Janet Reno, the first woman to serve as U.S. Attorney General, dies at 78 - Bring Me The News

Janet Reno, the first woman to serve as U.S. Attorney General, dies at 78

She died Monday from complications of Parkinson's disease.

Janet Reno – the first woman to serve as U.S. Attorney General – has died.

Reno, 78, died Monday from complications of Parkinson's disease, her sister told the New York Times. She battled the disease for more than 20 years.

Her tenure as U.S. Attorney General under the Clinton administration (1993-2001) was "marked by tragedy and controversy. But she left office widely respected for her independence and accomplishments," NPR says.

Reno saw some high-profile cases, including the convictions of "Unabomber" Ted Kaczynski; Timothy McVeigh and Terry Nichols for the Oklahoma City bombing; and Sheik Omar Abdel-Rahman for the 1993 World Trade Center bombing, CNN reports.

But her time as attorney general was not free of controversy. When she first took office, she ordered a federal raid in Waco, Texas, in which 80 members of the Branch Davidian sect. were killed. Towards the end of her tenure, Reno played a role in sending Elian Gonzalez, the six-year-old Cuban immigrant who was found off the coast of Florida, back to Cuba.

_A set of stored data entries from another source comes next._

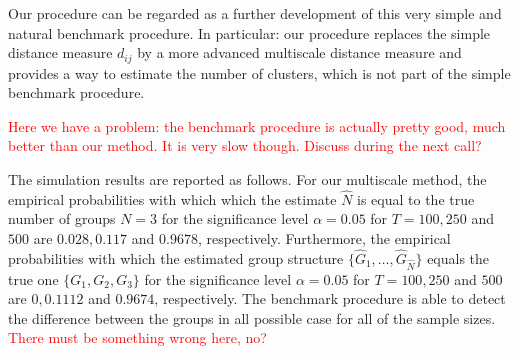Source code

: \documentclass[a4paper,12pt]{article}
\begin{document}
Our procedure can be regarded as a further development of this very simple and natural benchmark procedure. In particular: our procedure replaces the simple distance measure $d_{ij}$ by a more advanced multiscale distance measure and provides a way to estimate the number of clusters, which is not part of the simple benchmark procedure.

%
%
%
%
%

\textcolor{red}{Here we have a problem: the benchmark procedure is actually pretty good, much better than our method. It is very slow though. Discuss during the next call?}

The simulation results are reported as follows. For our multiscale method, the empirical probabilities with which which the estimate $\widehat{N}$ is equal to the true number of groups $N = 3$ for the significance level $\alpha=0.05$ for $T=100, 250$ and $500$ are $0.028, 0.117$ and $0.9678$, respectively. Furthermore, the  empirical probabilities with which the estimated group structure $\{ \widehat{G}_1,\ldots,\widehat{G}_{\widehat{N}}\}$ equals the true one $\{G_1,G_2,G_3\}$ for the significance level $\alpha=0.05$ for $T=100, 250$ and $500$ are $0, 0.1112$ and $0.9674$, respectively. The benchmark procedure is able to detect the difference between the groups in all possible case for all of the sample sizes. \textcolor{red}{There must be something wrong here, no?}
\end{document}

One of the things the "no-frills lawyer" will also be remembered for is being played by Will Farrell on Saturday Night Live, TIME says.

To read more about Reno, check out her bio on the U.S. Department of Justice's website here.

Current attorney general releases a statement

U.S. Attorney General Loretta Lynch released a statement Monday following Reno's death:

“With the passing of Janet Reno, the Department of Justice has lost one of the most effective, decisive and well-respected leaders in its proud history. From her years in state law enforcement to her long and eventful tenure as Attorney General, Janet Reno always strove, as she put it, to do her ‘level best.’ She led the department in a time of turmoil and change, confronting issues ranging from international and domestic terrorism to fair competition in the emerging technology sector. In meeting these challenges, she was guided by one simple test: to do what the law and the facts required. She accepted the results of that test regardless of which way the political winds were blowing. She never shied from criticism or shirked responsibility, earning her the affection of her subordinates, the respect of her critics, and the esteem of the American people. And of course, as the first woman to serve as attorney general, she was an inspiration and a trailblazer for so many women working in law enforcement and government – including me. The United States is a stronger, safer and more just place because of Janet Reno’s leadership, and she will be dearly missed.”